The results are depicted in Fig. 10 and consist of 22 altitude corrections distributed over the required 3.5 years. This maneuver consumes 102.5 g of propellant and takes 46.5 days of thrusting time to be completed. This means that only 3.6% of the entire time was spent actually maneuvering. If we use the previously stated upper limit mass (1 kg of wet mass), the operational altitude could be maintained for more than 10 years.
The entire thrusting time for study is about 58.2 days as shown in Figure 11, with deployment to the operational orbit achieved after the first 11 days. The propulsion system uses 128.3 grams of propellant, respecting the mass limitation imposed in the mission configuration. Once all maneuvers are calculated, you can click on “Go to Mission Overview” to see a summary of the maneuvers and propulsive requirements. GO™ automatically optimizes and builds a configuration of ATHENA™ that is optimal for the given mission, thus solving the “inverse propulsion problem”. These results are good to go for a theoretical preliminary design phase such as Phase 0/A. In the “Mission Overview” view you may also find the final characteristics of the thruster in terms of power, masses and volume and even export the thruster as a “.step” file to be added to your satellite CAD. Figure 12 shows the mission characteristics aggregated in a visual representation and in table format. You can also download all the data presented in GO™ as a “.pdf” for your records or to share it with your peers.

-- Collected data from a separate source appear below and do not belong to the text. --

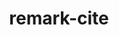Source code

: ---
kind: project
title:  remark-cite
titleDisplay: <code>remark-cite</code>

published: true
datePublished: May 19, 2021

tags:  [frontend]
tools: [typescript]
url: https://github.com/benrbray/remark-cite
imageThumbnail: /images/thumbnails/remark-cite.png
github_url: https://github.com/benrbray/remark-cite
summary: A collection of plugins for the <a href="https://github.com/remarkjs/remark"><code>remark</code></a> markdown processor adding support for <a href="https://pandoc.org/MANUAL.html#extension-citations"><code>pandoc</code>-style</a> inline citation syntax and bibliography formatting.
---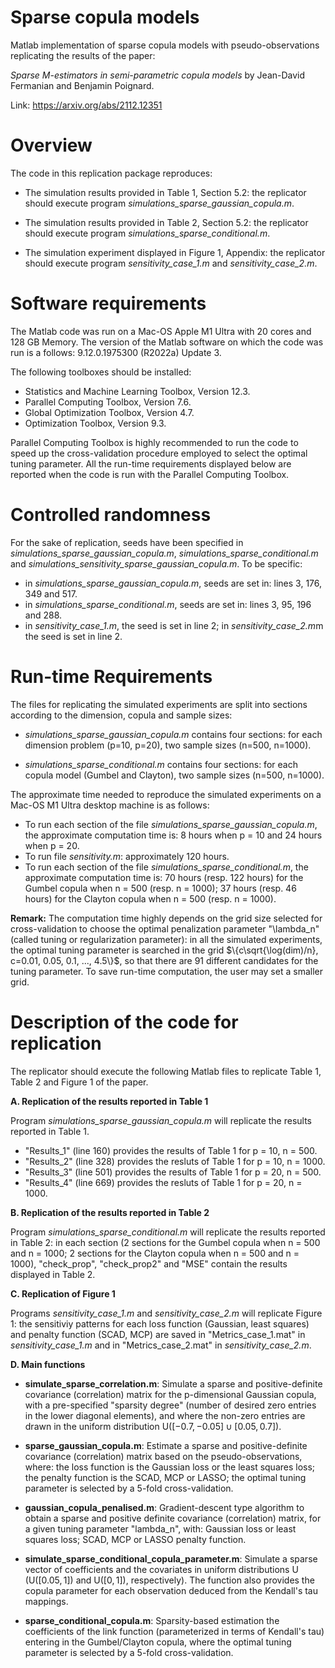 
# Sparse copula models

Matlab implementation of sparse copula models with pseudo-observations replicating the results of the paper:

*Sparse M-estimators in semi-parametric copula models* by Jean-David Fermanian and Benjamin Poignard.

Link: https://arxiv.org/abs/2112.12351


# Overview

The code in this replication package reproduces:

- The simulation results provided in Table 1, Section 5.2: the replicator should execute program *simulations_sparse_gaussian_copula.m*.  

- The simulation results provided in Table 2, Section 5.2: the replicator should execute program *simulations_sparse_conditional.m*.  

- The simulation experiment displayed in Figure 1, Appendix: the replicator should execute program *sensitivity_case_1.m* and *sensitivity_case_2.m*.  

# Software requirements

The Matlab code was run on a Mac-OS Apple M1 Ultra with 20 cores and 128 GB Memory. The version of the Matlab software on which the code was run is a follows: 9.12.0.1975300 (R2022a) Update 3. 

The following toolboxes should be installed:

- Statistics and Machine Learning Toolbox, Version 12.3.
- Parallel Computing Toolbox, Version 7.6.
- Global Optimization Toolbox, Version 4.7.
- Optimization Toolbox, Version 9.3.

Parallel Computing Toolbox is highly recommended to run the code to speed up the cross-validation procedure employed to select the optimal tuning parameter. All the run-time requirements displayed below are reported when the code is run with the Parallel Computing Toolbox.

# Controlled randomness

For the sake of replication, seeds have been specified in *simulations_sparse_gaussian_copula.m*, *simulations_sparse_conditional.m* and *simulations_sensitivity_sparse_gaussian_copula.m*. To be specific:
- in *simulations_sparse_gaussian_copula.m*, seeds are set in: lines 3, 176, 349 and 517.
- in *simulations_sparse_conditional.m*, seeds are set in: lines 3, 95, 196 and 288.
- in *sensitivity_case_1.m*, the seed is set in line 2; in *sensitivity_case_2.m*m the seed is set in line 2.

# Run-time Requirements

The files for replicating the simulated experiments are split into sections according to the dimension, copula and sample sizes:

- *simulations_sparse_gaussian_copula.m* contains four sections: for each dimension problem (p=10, p=20), two sample sizes (n=500, n=1000).

- *simulations_sparse_conditional.m* contains four sections: for each copula model (Gumbel and Clayton), two sample sizes (n=500, n=1000).

The approximate time needed to reproduce the simulated experiments on a Mac-OS M1 Ultra desktop machine is as follows:

- To run each section of the file *simulations_sparse_gaussian_copula.m*, the approximate computation time is: 8 hours when p = 10 and 24 hours when p = 20. 
- To run file *sensitivity.m*: approximately 120 hours.
- To run each section of the file *simulations_sparse_conditional.m*, the approximate computation time is: 70 hours (resp. 122 hours) for the Gumbel copula when n = 500 (resp. n = 1000); 37 hours (resp. 46 hours) for the Clayton copula when n = 500 (resp. n = 1000).

**Remark:** The computation time highly depends on the grid size selected for cross-validation to choose the optimal penalization parameter "\lambda_n" (called tuning or regularization parameter): in all the simulated experiments, the optimal tuning parameter is searched in the grid $\{c\sqrt{\log(dim)/n}, c=0.01, 0.05, 0.1, ..., 4.5\}$, so that there are $91$ different candidates for the tuning parameter.
To save run-time computation, the user may set a smaller grid.

# Description of the code for replication

The replicator should execute the following Matlab files to replicate Table 1, Table 2 and Figure 1 of the paper.

**A. Replication of the results reported in Table 1**

Program *simulations_sparse_gaussian_copula.m* will replicate the results reported in Table 1. 
  - "Results_1" (line 160) provides the results of Table 1 for p = 10, n = 500.
  - "Results_2" (line 328) provides the resluts of Table 1 for p = 10, n = 1000.
  - "Results_3" (line 501) provides the results of Table 1 for p = 20, n = 500.
  - "Results_4" (line 669) provides the resluts of Table 1 for p = 20, n = 1000.

**B. Replication of the results reported in Table 2**

Program *simulations_sparse_conditional.m* will replicate the results reported in Table 2: in each section (2 sections for the Gumbel copula when n = 500 and n = 1000; 2 sections for the Clayton copula when n = 500 and n = 1000), "check_prop", "check_prop2" and "MSE" contain the results displayed in Table 2.

**C. Replication of Figure 1**

Programs *sensitivity_case_1.m* and *sensitivity_case_2.m* will replicate Figure 1: the sensitiviy patterns for each loss function (Gaussian, least squares) and penalty function (SCAD, MCP) are saved in "Metrics_case_1.mat" in *sensitivity_case_1.m* and in "Metrics_case_2.mat" in *sensitivity_case_2.m*.

**D. Main functions**

- **simulate_sparse_correlation.m**:
Simulate a sparse and positive-definite covariance (correlation) matrix for the p-dimensional Gaussian copula, with a pre-specified "sparsity degree" (number of desired zero entries in the lower diagonal elements), and where the non-zero entries are drawn in the uniform distribution U($[-0.7,-0.05]\cup[0.05,0.7]$). 

- **sparse_gaussian_copula.m**:
Estimate a sparse and positive-definite covariance (correlation) matrix based on the pseudo-observations, where: the loss function is the Gaussian loss or the least squares loss; the penalty function is the SCAD, MCP or LASSO; the optimal tuning parameter is selected by a 5-fold cross-validation.

- **gaussian_copula_penalised.m**:
Gradient-descent type algorithm to obtain a sparse and positive definite covariance (correlation) matrix, for a given tuning parameter "lambda_n", with: Gaussian loss or least squares loss; SCAD, MCP or LASSO penalty function.

- **simulate_sparse_conditional_copula_parameter.m**:
Simulate a sparse vector of coefficients and the covariates in uniform distributions U (U($[0.05,1])$ and U($[0,1]$), respectively). The function also provides the copula parameter for each observation deduced from the Kendall's tau mappings.

- **sparse_conditional_copula.m**:
Sparsity-based estimation the coefficients of the link function (parameterized in terms of Kendall's tau) entering in the Gumbel/Clayton copula, where the optimal tuning parameter is selected by a 5-fold cross-validation.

On-board propulsion gives space companies the freedom of selecting different launchers, maneuvering in space, deploying constellations, and safely deorbiting their satellites. In Flock 2p, adding an ATHENA™ thruster would allow for reducing the deployment time of the entire constellation from about 300 days to just 12 days (including altitude reduction), ensuring correct operational capabilities, in terms of coverage, since the start of the mission. Furthermore, the resolution provided by the Earth Observation constellation may be improved, together with faster revisit rates, while still performing station keeping for at least 3.5 years, considerably extending the lifetime of the mission. The operational and performance gains obtained by adding a propulsion system are thus clear and offset the potential cost of adding a custom propulsion system to the satellite. In addition, Figure 12 presents the final configuration of ATHENA™ thruster with 6 thruster heads, the wet mass is less than 16% of the platform mass and the volume fits in less than 0.4U; such small volumes are critical to potentially fit the propulsion system on the already full Dove platform. Furthermore, IENAI SPACE can offer additional customization capabilities for the ATHENA™ thrusters, tuning the form factor in a way that would be more agreeable with the existing subsystems in the spacecraft, without requiring extensive re-engineering.